Objective: Previous work has demonstrated that chronic administration of the serotonin reuptake inhibitor (SSRI), fluoxetine, augments counterregulatory responses to hypoglycemia in healthy man. However, virtually no information exists regarding the effects of fluoxetine on integrated physiologic counterregulatory responses during hypoglycemia in type 1 diabetes mellitus (T1DM). Therefore, the specific aim of this study was to test the hypothesis that 6 weeks use of the SSRI, fluoxetine, would amplify autonomic nervous system (ANS) counterregulatory responses to hypoglycemia in individuals with T1DM.

Research Design and Methods: Eighteen T1DM (14M/4F) (age 19yrs - 48yrs, BMI 25±3 kg/m², and HbA1c 7.0±0.4%) participated in randomized, double-blind 2 h hyperinsulinemic (9pmol/kg/min) hypoglycemic clamp studies before and after either 6 weeks of fluoxetine (n=8) or identical placebo (n=10). Glucose kinetics were determined by 3-tritiated glucose. Muscle sympathetic nerve activity (MSNA) was determined by microneurography.

Results: Hypoglycemia (2.8±0.1 mmol/L) and insulinemia (646±52 pmol/L) were similar during all clamp studies. Autonomic nervous system, neuroendocrine and metabolic counterregulatory responses remained unchanged in the placebo group. However, fluoxetine administration significantly (p<0.05) increased key ANS (epinephrine, norepinephrine, MSNA), metabolic (Endogenous glucose production (EGP), lipolysis) and cardiovascular (systolic blood pressure) counterregulatory responses during hypoglycemia.

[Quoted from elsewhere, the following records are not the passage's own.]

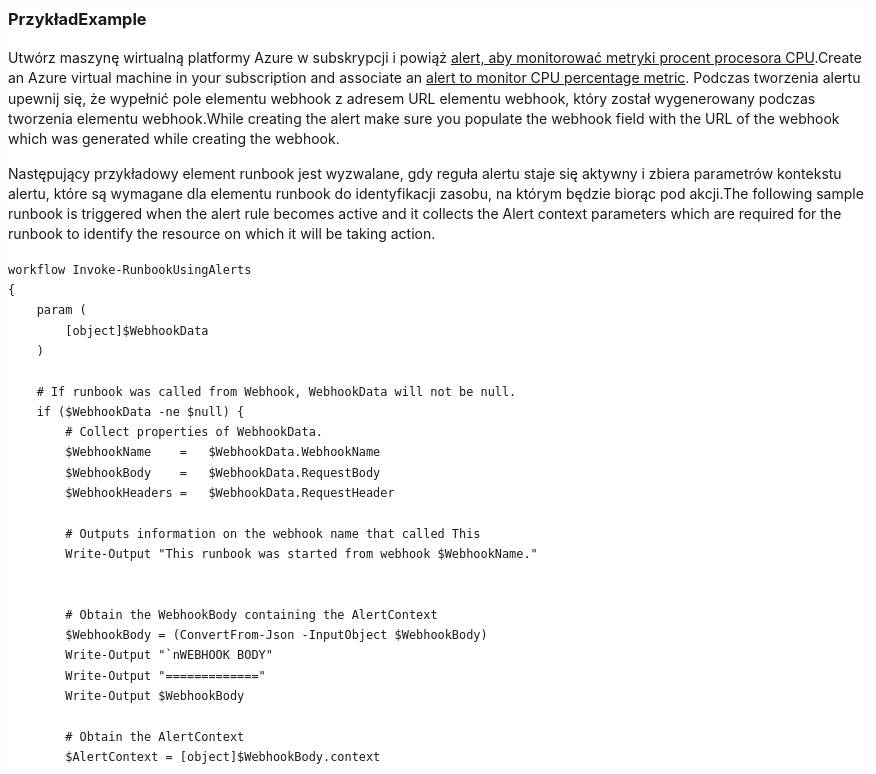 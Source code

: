 ### <a name="example"></a><span data-ttu-id="1d06b-255">Przykład</span><span class="sxs-lookup"><span data-stu-id="1d06b-255">Example</span></span>
<span data-ttu-id="1d06b-256">Utwórz maszynę wirtualną platformy Azure w subskrypcji i powiąż [alert, aby monitorować metryki procent procesora CPU](../monitoring-and-diagnostics/insights-receive-alert-notifications.md).</span><span class="sxs-lookup"><span data-stu-id="1d06b-256">Create an Azure virtual machine in your subscription and associate an [alert to monitor CPU percentage metric](../monitoring-and-diagnostics/insights-receive-alert-notifications.md).</span></span> <span data-ttu-id="1d06b-257">Podczas tworzenia alertu upewnij się, że wypełnić pole elementu webhook z adresem URL elementu webhook, który został wygenerowany podczas tworzenia elementu webhook.</span><span class="sxs-lookup"><span data-stu-id="1d06b-257">While creating the alert make sure you populate the webhook field with the URL of the webhook which was generated while creating the webhook.</span></span>

<span data-ttu-id="1d06b-258">Następujący przykładowy element runbook jest wyzwalane, gdy reguła alertu staje się aktywny i zbiera parametrów kontekstu alertu, które są wymagane dla elementu runbook do identyfikacji zasobu, na którym będzie biorąc pod akcji.</span><span class="sxs-lookup"><span data-stu-id="1d06b-258">The following sample runbook is triggered when the alert rule becomes active and it collects the Alert context parameters which are required for the runbook to identify the resource on which it will be taking action.</span></span>

    workflow Invoke-RunbookUsingAlerts
    {
        param (      
            [object]$WebhookData
        )

        # If runbook was called from Webhook, WebhookData will not be null.
        if ($WebhookData -ne $null) {   
            # Collect properties of WebhookData.
            $WebhookName    =   $WebhookData.WebhookName
            $WebhookBody    =   $WebhookData.RequestBody
            $WebhookHeaders =   $WebhookData.RequestHeader

            # Outputs information on the webhook name that called This
            Write-Output "This runbook was started from webhook $WebhookName."


            # Obtain the WebhookBody containing the AlertContext
            $WebhookBody = (ConvertFrom-Json -InputObject $WebhookBody)
            Write-Output "`nWEBHOOK BODY"
            Write-Output "============="
            Write-Output $WebhookBody

            # Obtain the AlertContext     
            $AlertContext = [object]$WebhookBody.context

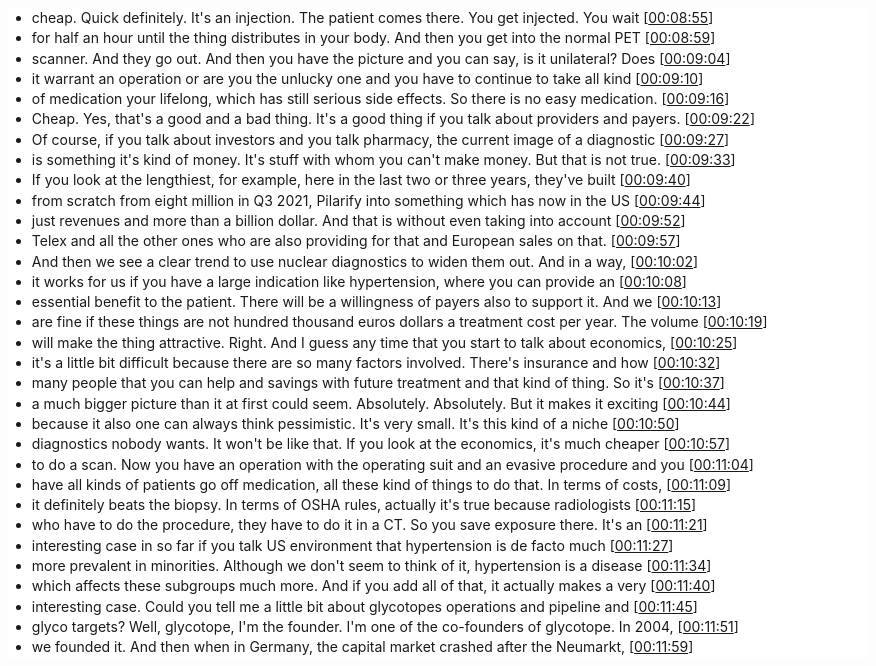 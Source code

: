 *  cheap. Quick definitely. It's an injection. The patient comes there. You get injected. You wait [[00:08:55](https://www.youtube.com/watch?v=fQ-8mLIQJ5E&t=535.36s)]
*  for half an hour until the thing distributes in your body. And then you get into the normal PET [[00:08:59](https://www.youtube.com/watch?v=fQ-8mLIQJ5E&t=539.6s)]
*  scanner. And they go out. And then you have the picture and you can say, is it unilateral? Does [[00:09:04](https://www.youtube.com/watch?v=fQ-8mLIQJ5E&t=544.32s)]
*  it warrant an operation or are you the unlucky one and you have to continue to take all kind [[00:09:10](https://www.youtube.com/watch?v=fQ-8mLIQJ5E&t=550.4s)]
*  of medication your lifelong, which has still serious side effects. So there is no easy medication. [[00:09:16](https://www.youtube.com/watch?v=fQ-8mLIQJ5E&t=556.3199999999999s)]
*  Cheap. Yes, that's a good and a bad thing. It's a good thing if you talk about providers and payers. [[00:09:22](https://www.youtube.com/watch?v=fQ-8mLIQJ5E&t=562.0799999999999s)]
*  Of course, if you talk about investors and you talk pharmacy, the current image of a diagnostic [[00:09:27](https://www.youtube.com/watch?v=fQ-8mLIQJ5E&t=567.6s)]
*  is something it's kind of money. It's stuff with whom you can't make money. But that is not true. [[00:09:33](https://www.youtube.com/watch?v=fQ-8mLIQJ5E&t=573.36s)]
*  If you look at the lengthiest, for example, here in the last two or three years, they've built [[00:09:40](https://www.youtube.com/watch?v=fQ-8mLIQJ5E&t=580.24s)]
*  from scratch from eight million in Q3 2021, Pilarify into something which has now in the US [[00:09:44](https://www.youtube.com/watch?v=fQ-8mLIQJ5E&t=584.88s)]
*  just revenues and more than a billion dollar. And that is without even taking into account [[00:09:52](https://www.youtube.com/watch?v=fQ-8mLIQJ5E&t=592.16s)]
*  Telex and all the other ones who are also providing for that and European sales on that. [[00:09:57](https://www.youtube.com/watch?v=fQ-8mLIQJ5E&t=597.36s)]
*  And then we see a clear trend to use nuclear diagnostics to widen them out. And in a way, [[00:10:02](https://www.youtube.com/watch?v=fQ-8mLIQJ5E&t=602.32s)]
*  it works for us if you have a large indication like hypertension, where you can provide an [[00:10:08](https://www.youtube.com/watch?v=fQ-8mLIQJ5E&t=608.64s)]
*  essential benefit to the patient. There will be a willingness of payers also to support it. And we [[00:10:13](https://www.youtube.com/watch?v=fQ-8mLIQJ5E&t=613.28s)]
*  are fine if these things are not hundred thousand euros dollars a treatment cost per year. The volume [[00:10:19](https://www.youtube.com/watch?v=fQ-8mLIQJ5E&t=619.1999999999999s)]
*  will make the thing attractive. Right. And I guess any time that you start to talk about economics, [[00:10:25](https://www.youtube.com/watch?v=fQ-8mLIQJ5E&t=625.52s)]
*  it's a little bit difficult because there are so many factors involved. There's insurance and how [[00:10:32](https://www.youtube.com/watch?v=fQ-8mLIQJ5E&t=632.0s)]
*  many people that you can help and savings with future treatment and that kind of thing. So it's [[00:10:37](https://www.youtube.com/watch?v=fQ-8mLIQJ5E&t=637.92s)]
*  a much bigger picture than it at first could seem. Absolutely. Absolutely. But it makes it exciting [[00:10:44](https://www.youtube.com/watch?v=fQ-8mLIQJ5E&t=644.0s)]
*  because it also one can always think pessimistic. It's very small. It's this kind of a niche [[00:10:50](https://www.youtube.com/watch?v=fQ-8mLIQJ5E&t=650.4799999999999s)]
*  diagnostics nobody wants. It won't be like that. If you look at the economics, it's much cheaper [[00:10:57](https://www.youtube.com/watch?v=fQ-8mLIQJ5E&t=657.12s)]
*  to do a scan. Now you have an operation with the operating suit and an evasive procedure and you [[00:11:04](https://www.youtube.com/watch?v=fQ-8mLIQJ5E&t=664.56s)]
*  have all kinds of patients go off medication, all these kind of things to do that. In terms of costs, [[00:11:09](https://www.youtube.com/watch?v=fQ-8mLIQJ5E&t=669.92s)]
*  it definitely beats the biopsy. In terms of OSHA rules, actually it's true because radiologists [[00:11:15](https://www.youtube.com/watch?v=fQ-8mLIQJ5E&t=675.52s)]
*  who have to do the procedure, they have to do it in a CT. So you save exposure there. It's an [[00:11:21](https://www.youtube.com/watch?v=fQ-8mLIQJ5E&t=681.84s)]
*  interesting case in so far if you talk US environment that hypertension is de facto much [[00:11:27](https://www.youtube.com/watch?v=fQ-8mLIQJ5E&t=687.76s)]
*  more prevalent in minorities. Although we don't seem to think of it, hypertension is a disease [[00:11:34](https://www.youtube.com/watch?v=fQ-8mLIQJ5E&t=694.64s)]
*  which affects these subgroups much more. And if you add all of that, it actually makes a very [[00:11:40](https://www.youtube.com/watch?v=fQ-8mLIQJ5E&t=700.48s)]
*  interesting case. Could you tell me a little bit about glycotopes operations and pipeline and [[00:11:45](https://www.youtube.com/watch?v=fQ-8mLIQJ5E&t=705.84s)]
*  glyco targets? Well, glycotope, I'm the founder. I'm one of the co-founders of glycotope. In 2004, [[00:11:51](https://www.youtube.com/watch?v=fQ-8mLIQJ5E&t=711.28s)]
*  we founded it. And then when in Germany, the capital market crashed after the Neumarkt, [[00:11:59](https://www.youtube.com/watch?v=fQ-8mLIQJ5E&t=719.12s)] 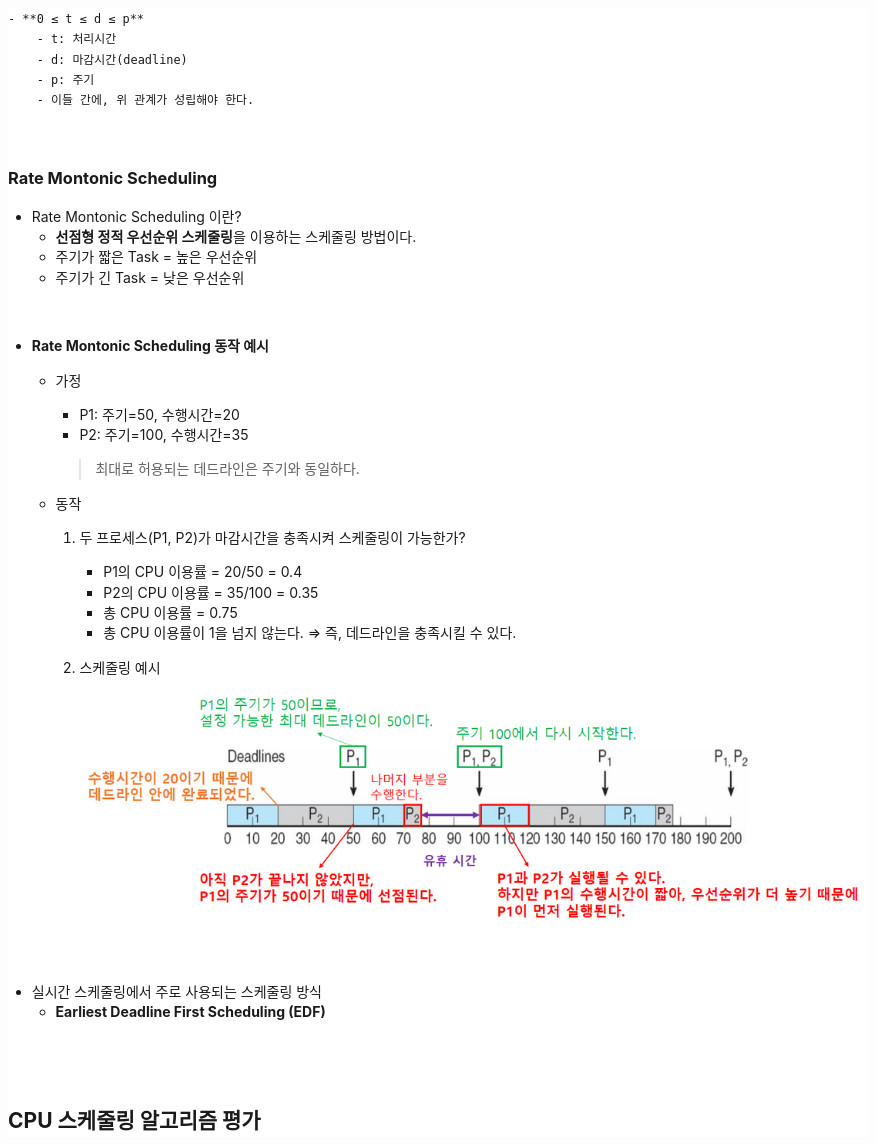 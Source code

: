    - **0 ≤ t ≤ d ≤ p**
        - t: 처리시간
        - d: 마감시간(deadline)
        - p: 주기
        - 이들 간에, 위 관계가 성립해야 한다.

<br/>

### Rate Montonic Scheduling

- Rate Montonic Scheduling 이란?
    - **선점형 정적 우선순위 스케줄링**을 이용하는 스케줄링 방법이다.
    - 주기가 짧은 Task = 높은 우선순위
    - 주기가 긴 Task = 낮은 우선순위

<br/>

- **Rate Montonic Scheduling 동작 예시**
    - 가정
        - P1: 주기=50, 수행시간=20
        - P2: 주기=100, 수행시간=35
        
        > 최대로 허용되는 데드라인은 주기와 동일하다.
        > 
    - 동작
        1. 두 프로세스(P1, P2)가 마감시간을 충족시켜 스케줄링이 가능한가?
            - P1의 CPU 이용률 = 20/50 = 0.4
            - P2의 CPU 이용률 = 35/100 = 0.35
            - 총 CPU 이용률 = 0.75
            - 총 CPU 이용률이 1을 넘지 않는다. ⇒ 즉, 데드라인을 충족시킬 수 있다.
        2. 스케줄링 예시
            
            ![Untitled](/assets/img/2021-11-10-OS_MultiLayerQueue_MultiProcessor_RealtimeSystem/Untitled%2057.png)
            
<br/>

- 실시간 스케줄링에서 주로 사용되는 스케줄링 방식
    - **Earliest Deadline First Scheduling (EDF)**

<br/><br/>

## CPU 스케줄링 알고리즘 평가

Conclusion: This study has demonstrated that 6 weeks administration of the SSRI, fluoxetine, can amplify ANS and metabolic counterregulatory mechanisms during moderate hypoglycemia in patients with type 1 diabetes. These data also suggest that the use of fluoxetine may be useful in increasing epinephrine responses during hypoglycemia in clinical practice.